The richness of our Faith offers us so many neat traditions at this time of year!
This is from Mary Reed Newland The Year & Our Children: Catholic Family Celebrations for Every Season:
“Christmas is coming – for the children, the most wonderful time of the year. And for the children of Light, it should be the most wonderful, wonderfull time of the year, because to the Church, it is the year’s beginning.
No one but God could have made such a beginning, so full of beauty and glory and sheer magic as this.
But you cannot just walk into such a blaze of glory without preparation, to be ready for that sharp sweet moment when an Infant’s cry cut the night “a moment’s fall, the last we should know of loneliness.”

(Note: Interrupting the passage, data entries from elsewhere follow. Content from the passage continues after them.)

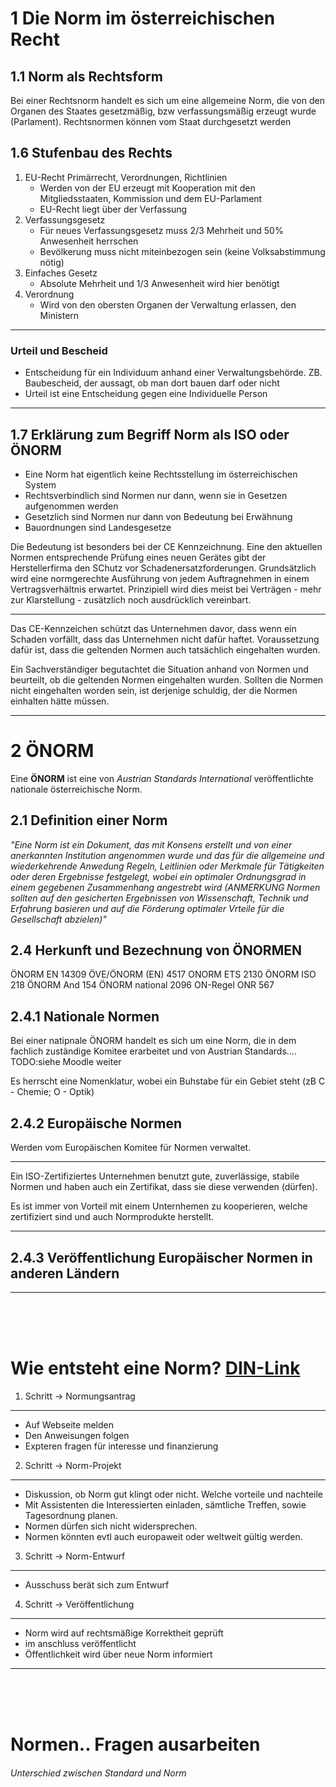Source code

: 1 Die Norm im österreichischen Recht
====

1.1 Norm als Rechtsform
----

Bei einer Rechtsnorm handelt es sich um eine allgemeine Norm, die von den Organen des Staates gesetzmäßig, bzw verfassungsmäßig erzeugt wurde (Parlament). Rechtsnormen können vom Staat durchgesetzt werden

1.6 Stufenbau des Rechts
----
1. EU-Recht Primärrecht, Verordnungen, Richtlinien
   - Werden von der EU erzeugt mit Kooperation mit den Mitgliedsstaaten, Kommission und dem EU-Parlament
   - EU-Recht liegt über der Verfassung
2. Verfassungsgesetz
   - Für neues Verfassungsgesetz muss 2/3 Mehrheit und 50% Anwesenheit herrschen
   - Bevölkerung muss nicht miteinbezogen sein (keine Volksabstimmung nötig)
3. Einfaches Gesetz
   - Absolute Mehrheit und 1/3 Anwesenheit wird hier benötigt
4. Verordnung
   - Wird von den obersten Organen der Verwaltung erlassen, den Ministern

---

### Urteil und Bescheid
- Entscheidung für ein Individuum anhand einer Verwaltungsbehörde. ZB. Baubescheid, der aussagt, ob man dort bauen darf oder nicht
- Urteil ist eine Entscheidung gegen eine Individuelle Person

---

1.7 Erklärung zum Begriff Norm als ISO oder ÖNORM
----

- Eine Norm hat eigentlich keine Rechtsstellung im österreichischen System
- Rechtsverbindlich sind Normen nur dann, wenn sie in Gesetzen aufgenommen werden
- Gesetzlich sind Normen nur dann von Bedeutung bei Erwähnung
- Bauordnungen sind Landesgesetze

Die Bedeutung ist besonders bei der CE Kennzeichnung. Eine den aktuellen Normen entsprechende Prüfung eines neuen Gerätes gibt der Herstellerfirma den SChutz vor Schadenersatzforderungen. Grundsätzlich wird eine normgerechte Ausführung von jedem Auftragnehmen in einem Vertragsverhältnis erwartet. Prinzipiell wird dies meist bei Verträgen - mehr zur Klarstellung - zusätzlich noch ausdrücklich vereinbart.

---

Das CE-Kennzeichen schützt das Unternehmen davor, dass wenn ein Schaden vorfällt, dass das Unternehmen nicht dafür haftet. Voraussetzung dafür ist, dass die geltenden Normen auch tatsächlich eingehalten wurden.

Ein Sachverständiger begutachtet die Situation anhand von Normen und beurteilt, ob die geltenden Normen eingehalten wurden. Sollten die Normen nicht eingehalten worden sein, ist derjenige schuldig, der die Normen einhalten hätte müssen.

---

2 ÖNORM
====

Eine __ÖNORM__ ist eine von _Austrian Standards International_ veröffentlichte nationale österreichische Norm.

2.1 Definition einer Norm
----

_"Eine Norm ist ein Dokument, das mit Konsens erstellt und von einer anerkannten Institution angenommen wurde und das für die allgemeine und wiederkehrende Anwedung Regeln, Leitlinien oder Merkmale für Tätigkeiten oder deren Ergebnisse festgelegt, wobei ein optimaler Ordnungsgrad in einem gegebenen Zusammenhang angestrebt wird (ANMERKUNG Normen sollten auf den gesicherten Ergebnissen von Wissenschaft, Technik und Erfahrung basieren und auf die Förderung optimaler Vrteile für die Gesellschaft abzielen)"_

2.4 Herkunft und Bezechnung von ÖNORMEN
---

ÖNORM EN 14309
ÖVE/ÖNORM (EN) 4517
ONORM ETS 2130
ÖNORM ISO 218
ÖNORM And 154
ÖNORM national 2096
ON-Regel ONR 567

2.4.1 Nationale Normen
---

Bei einer natipnale ÖNORM handelt es sich um eine Norm, die in dem fachlich zuständige Komitee erarbeitet und von Austrian Standards.... TODO:siehe Moodle weiter

Es herrscht eine Nomenklatur, wobei ein Buhstabe für ein Gebiet steht (zB C - Chemie; O - Optik)

2.4.2 Europäische Normen
---

Werden vom Europäischen Komitee für Normen verwaltet.

---

Ein ISO-Zertifiziertes Unternehmen benutzt gute, zuverlässige, stabile Normen und haben auch ein Zertifikat, dass sie diese verwenden (dürfen).

Es ist immer von Vorteil mit einem Unternhemen zu kooperieren, welche zertifiziert sind und auch Normprodukte herstellt.

---

2.4.3 Veröffentlichung Europäischer Normen in anderen Ländern
---

---

<br><br><br>

Wie entsteht eine Norm? [DIN-Link](https://www.youtube.com/watch?v=qX_LGgKXAi8)
====

1. Schritt -> Normungsantrag
----

- Auf Webseite melden
- Den Anweisungen folgen
- Expteren fragen für interesse und finanzierung

2. Schritt -> Norm-Projekt
----

- Diskussion, ob Norm gut klingt oder nicht. Welche vorteile und nachteile
- Mit Assistenten die Interessierten einladen, sämtliche Treffen, sowie Tagesordnung planen.
- Normen dürfen sich nicht widersprechen.
- Normen könnten evtl auch europaweit oder weltweit gültig werden.

3. Schritt -> Norm-Entwurf
----

- Ausschuss berät sich zum Entwurf

4. Schritt -> Veröffentlichung
----

- Norm wird auf rechtsmäßige Korrektheit geprüft
- im anschluss veröffentlicht
- Öffentlichkeit wird über neue Norm informiert

---

<br><br><br>


Normen.. Fragen ausarbeiten
====

###### Unterschied zwischen Standard und Norm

You must creep up to it, think about it, count the days, watch the signs, and prepare. And folly though it seems in a world where all value is counted in material things, a child can never know the whole ecstasy of Christmas unless he knows its meaning; unless he takes its meaning into his own two hands and examines it closely and finds its mystery for himself. It must be made of his own experience and delight and love.”
Do you have many Advent Tradtions in your own home?
We have had many through the years. Some have dropped off, some changed, others started up. It’s so fun to involve the kids in these things! We supply the magic of Christmas without having to bring in the folly of the world!
One thing we do is make a big deal about the stable. As close to the beginning of Advent that we can, we take our four wheeler out into the woods and pick up neat looking rocks, tree mushrooms, moss (depending on if there is snow covering the ground), pebbles and dirt!
Some years when my older daughter took the younger ones out to gather stable “rubble”, I would be somewhat dubious as I saw them drag in big branches that looked like half the tree! Some way, somehow they made it work!
We cover an 8 ft. table with a mud-soaked (and dried) sheet (we’ve used an old tablecloth, too) and then start transforming it into…..we’re not sure until it’s done….but it ends up being a big and wonder-filled stable, sometimes with Bethlehem peeking from behind, sometimes not. It’s a lot of fun and the end result is something that makes the grandchildren’s eyes grow big in wonderment each time they come over!!
My married children have carried this tradition over into their own homes with their own unique style. Some live in town so they don’t have access to what nature has to offer (they come and gather things if they can) so they make their stable scene in their own special ways.
We don’t add all the figures of the nativity right away, but do it as a gradual process with Baby Jesus “miraculously” being in his manger when we get home from Midnight Mass. (Sometimes I have to make a quick beeline to the stable after mass because I forgot Baby Jesus in the hubbub of getting ready)…It doesn’t have to be perfect, right? 🙂
Have fun with it….make it special. Small things mean a lot to those little minds!
I was just asking the kids what their favorite Advent traditions are. The top favorites are: The Fontanini Nativity set with all the extra characters that get spread out in vignettes all over the house, the Advent Wreath prayers before dinner every night, the Christmas tree which we decorate with pink and purple ornaments and lights during Advent (that’s where we put Jesse Tree ornaments too), making gingerbread nativity cookies, putting out Christmas stockings on St. Nicholas Eve, and taking St. Lucy buns to grandparent on her feast day.
How wonderful Paula! Any photos to share? I would love to see your purple and pink tree!